# Flash transceiver



## mw (Dec 19, 2012)

I have a 5D3 and a Speedlight 430EX. Is it possible to set up a wireless connection between the camera and flash without adding in separate transmitter and receiver? I had a 7D a while back and I was able to do a wireless set up, but not on the 5D3 for some reasons.


----------



## neuroanatomist (Dec 19, 2012)

No. On the 7D, the popup flash is the transmitter - the 5DIII does not have one.


----------



## mw (Dec 19, 2012)

neuroanatomist said:


> No. On the 7D, the popup flash is the transmitter - the 5DIII does not have one.



As always, thank you. 

In that case, any recommendation for a dependable flash transmitter and receiver that won't burn my wallet?

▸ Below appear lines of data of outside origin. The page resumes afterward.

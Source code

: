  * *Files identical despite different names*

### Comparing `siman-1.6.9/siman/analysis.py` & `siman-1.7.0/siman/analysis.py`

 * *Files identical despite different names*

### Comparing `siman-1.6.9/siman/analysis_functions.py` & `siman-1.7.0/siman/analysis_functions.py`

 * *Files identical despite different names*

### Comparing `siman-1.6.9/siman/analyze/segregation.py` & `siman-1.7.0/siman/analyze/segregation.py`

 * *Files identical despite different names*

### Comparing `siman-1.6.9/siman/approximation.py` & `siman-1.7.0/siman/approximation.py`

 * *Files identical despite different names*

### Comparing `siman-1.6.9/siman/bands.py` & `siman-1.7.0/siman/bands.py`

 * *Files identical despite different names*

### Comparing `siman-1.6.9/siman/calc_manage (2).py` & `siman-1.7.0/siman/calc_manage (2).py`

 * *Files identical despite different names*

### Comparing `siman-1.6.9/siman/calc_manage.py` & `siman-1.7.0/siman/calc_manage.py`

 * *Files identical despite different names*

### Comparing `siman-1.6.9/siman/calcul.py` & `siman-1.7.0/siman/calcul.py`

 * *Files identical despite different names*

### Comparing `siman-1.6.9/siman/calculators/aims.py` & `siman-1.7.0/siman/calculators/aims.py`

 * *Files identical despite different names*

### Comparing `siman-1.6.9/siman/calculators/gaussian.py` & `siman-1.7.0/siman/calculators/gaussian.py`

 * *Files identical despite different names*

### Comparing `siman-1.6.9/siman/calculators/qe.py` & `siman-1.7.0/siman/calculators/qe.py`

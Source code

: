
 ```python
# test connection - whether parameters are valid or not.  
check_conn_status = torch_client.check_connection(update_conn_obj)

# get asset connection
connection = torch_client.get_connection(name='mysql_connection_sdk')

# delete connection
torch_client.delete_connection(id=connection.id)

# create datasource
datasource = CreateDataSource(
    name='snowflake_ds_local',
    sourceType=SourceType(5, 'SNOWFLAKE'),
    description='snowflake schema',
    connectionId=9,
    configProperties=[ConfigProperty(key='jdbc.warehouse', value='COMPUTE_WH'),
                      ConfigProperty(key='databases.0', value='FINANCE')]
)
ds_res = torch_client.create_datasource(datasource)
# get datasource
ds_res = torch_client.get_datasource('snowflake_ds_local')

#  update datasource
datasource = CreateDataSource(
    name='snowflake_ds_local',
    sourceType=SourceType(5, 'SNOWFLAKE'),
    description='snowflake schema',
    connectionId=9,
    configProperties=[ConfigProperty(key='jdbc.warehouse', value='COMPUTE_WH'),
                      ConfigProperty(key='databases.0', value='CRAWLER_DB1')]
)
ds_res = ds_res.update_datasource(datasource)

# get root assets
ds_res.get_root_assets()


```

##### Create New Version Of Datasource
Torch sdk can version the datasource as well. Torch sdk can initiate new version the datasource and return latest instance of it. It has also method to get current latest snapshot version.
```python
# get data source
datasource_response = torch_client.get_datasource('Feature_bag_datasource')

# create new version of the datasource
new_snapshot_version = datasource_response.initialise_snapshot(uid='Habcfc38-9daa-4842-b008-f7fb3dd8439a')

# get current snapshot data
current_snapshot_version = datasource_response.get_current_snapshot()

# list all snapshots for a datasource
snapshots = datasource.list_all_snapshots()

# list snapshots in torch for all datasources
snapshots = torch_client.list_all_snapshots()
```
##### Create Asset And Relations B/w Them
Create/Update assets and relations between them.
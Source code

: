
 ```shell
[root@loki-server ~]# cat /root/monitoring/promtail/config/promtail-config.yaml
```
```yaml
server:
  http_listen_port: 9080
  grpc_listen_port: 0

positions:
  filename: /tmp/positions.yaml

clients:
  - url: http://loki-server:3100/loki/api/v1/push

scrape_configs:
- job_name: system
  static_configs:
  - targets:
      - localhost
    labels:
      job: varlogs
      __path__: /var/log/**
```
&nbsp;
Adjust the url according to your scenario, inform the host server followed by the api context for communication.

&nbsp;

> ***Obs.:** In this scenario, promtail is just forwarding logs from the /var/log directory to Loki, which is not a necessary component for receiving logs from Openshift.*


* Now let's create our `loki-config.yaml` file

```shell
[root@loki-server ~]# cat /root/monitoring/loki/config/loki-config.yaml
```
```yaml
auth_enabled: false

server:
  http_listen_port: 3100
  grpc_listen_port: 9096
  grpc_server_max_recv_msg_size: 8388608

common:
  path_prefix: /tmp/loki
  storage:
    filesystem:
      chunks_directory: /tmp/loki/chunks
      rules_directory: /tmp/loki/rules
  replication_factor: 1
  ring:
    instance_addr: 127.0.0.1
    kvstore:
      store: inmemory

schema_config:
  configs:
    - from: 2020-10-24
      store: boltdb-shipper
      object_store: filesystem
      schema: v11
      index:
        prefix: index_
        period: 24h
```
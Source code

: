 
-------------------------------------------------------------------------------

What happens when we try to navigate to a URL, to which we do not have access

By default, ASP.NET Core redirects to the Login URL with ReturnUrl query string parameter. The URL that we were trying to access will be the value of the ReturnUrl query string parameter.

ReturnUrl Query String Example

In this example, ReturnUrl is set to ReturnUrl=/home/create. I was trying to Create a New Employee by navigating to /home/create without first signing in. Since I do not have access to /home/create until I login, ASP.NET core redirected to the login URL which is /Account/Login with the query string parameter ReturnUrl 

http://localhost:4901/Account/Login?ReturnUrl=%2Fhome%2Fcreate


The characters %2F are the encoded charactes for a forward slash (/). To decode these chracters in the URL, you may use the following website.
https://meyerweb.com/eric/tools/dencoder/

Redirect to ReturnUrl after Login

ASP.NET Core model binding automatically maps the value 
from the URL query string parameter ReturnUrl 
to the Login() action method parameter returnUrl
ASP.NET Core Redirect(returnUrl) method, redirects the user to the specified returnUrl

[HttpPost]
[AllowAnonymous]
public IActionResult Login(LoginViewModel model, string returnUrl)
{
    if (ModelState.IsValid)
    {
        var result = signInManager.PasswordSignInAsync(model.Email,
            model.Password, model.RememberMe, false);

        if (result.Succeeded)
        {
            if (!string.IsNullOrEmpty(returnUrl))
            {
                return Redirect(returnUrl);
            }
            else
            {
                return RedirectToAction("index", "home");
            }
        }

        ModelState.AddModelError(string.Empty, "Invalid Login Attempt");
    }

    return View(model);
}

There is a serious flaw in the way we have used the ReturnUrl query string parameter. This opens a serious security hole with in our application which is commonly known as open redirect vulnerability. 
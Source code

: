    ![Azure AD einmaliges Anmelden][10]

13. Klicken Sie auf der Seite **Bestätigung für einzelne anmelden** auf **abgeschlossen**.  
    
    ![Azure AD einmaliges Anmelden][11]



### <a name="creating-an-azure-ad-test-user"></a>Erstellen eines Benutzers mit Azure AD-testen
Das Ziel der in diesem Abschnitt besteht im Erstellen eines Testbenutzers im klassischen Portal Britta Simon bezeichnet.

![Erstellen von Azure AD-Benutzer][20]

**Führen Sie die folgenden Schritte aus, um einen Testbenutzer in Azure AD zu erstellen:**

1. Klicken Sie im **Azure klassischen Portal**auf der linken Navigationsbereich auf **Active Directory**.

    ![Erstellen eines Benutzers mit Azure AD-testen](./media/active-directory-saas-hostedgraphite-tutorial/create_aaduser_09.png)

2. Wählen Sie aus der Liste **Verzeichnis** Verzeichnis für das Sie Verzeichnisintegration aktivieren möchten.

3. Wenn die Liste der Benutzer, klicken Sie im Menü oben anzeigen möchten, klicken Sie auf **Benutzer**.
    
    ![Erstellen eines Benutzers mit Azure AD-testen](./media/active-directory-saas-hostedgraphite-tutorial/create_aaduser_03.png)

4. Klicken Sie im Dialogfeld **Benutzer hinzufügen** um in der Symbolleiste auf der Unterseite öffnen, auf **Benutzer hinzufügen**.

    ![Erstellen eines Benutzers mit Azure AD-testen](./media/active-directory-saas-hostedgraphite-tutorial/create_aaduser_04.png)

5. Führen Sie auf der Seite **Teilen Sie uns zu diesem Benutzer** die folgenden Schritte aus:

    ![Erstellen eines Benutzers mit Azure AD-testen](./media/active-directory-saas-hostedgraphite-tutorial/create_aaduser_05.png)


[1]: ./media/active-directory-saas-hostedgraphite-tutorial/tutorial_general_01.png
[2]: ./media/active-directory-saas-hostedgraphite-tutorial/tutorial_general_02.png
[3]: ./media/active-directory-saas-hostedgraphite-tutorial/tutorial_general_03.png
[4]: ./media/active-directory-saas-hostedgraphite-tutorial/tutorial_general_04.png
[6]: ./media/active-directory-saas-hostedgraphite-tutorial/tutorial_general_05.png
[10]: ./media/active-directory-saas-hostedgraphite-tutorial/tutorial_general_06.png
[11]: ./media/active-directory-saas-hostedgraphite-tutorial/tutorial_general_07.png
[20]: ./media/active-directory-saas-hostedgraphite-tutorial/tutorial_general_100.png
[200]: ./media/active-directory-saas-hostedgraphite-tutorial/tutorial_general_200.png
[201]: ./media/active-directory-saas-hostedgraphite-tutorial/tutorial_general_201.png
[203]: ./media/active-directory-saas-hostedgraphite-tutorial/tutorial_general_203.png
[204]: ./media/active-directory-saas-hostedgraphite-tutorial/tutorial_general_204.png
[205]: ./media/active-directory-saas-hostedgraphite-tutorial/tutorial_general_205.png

I am not planning to use it often.


----------



## Rat (Dec 19, 2012)

Having had pretty much the same problem, I just ordered two Yongnuo YN-622C's. Depending on your location, you should be able to get them for anywhere between 80 and 100 USD for the pair. Anything cheaper will be far less versatile. Most alternatives with equal functionality are more expensive (Pocket Wizards, Phottix Odin) or again less functional (Phottix Strato, older YN's). Flip side is that build quality of YN is far from stellar.


----------



## Drizzt321 (Dec 19, 2012)

Rat said:


> Having had pretty much the same problem, I just ordered two Yongnuo YN-622C's. Depending on your location, you should be able to get them for anywhere between 80 and 100 USD for the pair. Anything cheaper will be far less versatile. Most alternatives with equal functionality are more expensive (Pocket Wizards, Phottix Odin) or again less functional (Phottix Strato, older YN's). Flip side is that build quality of YN is far from stellar.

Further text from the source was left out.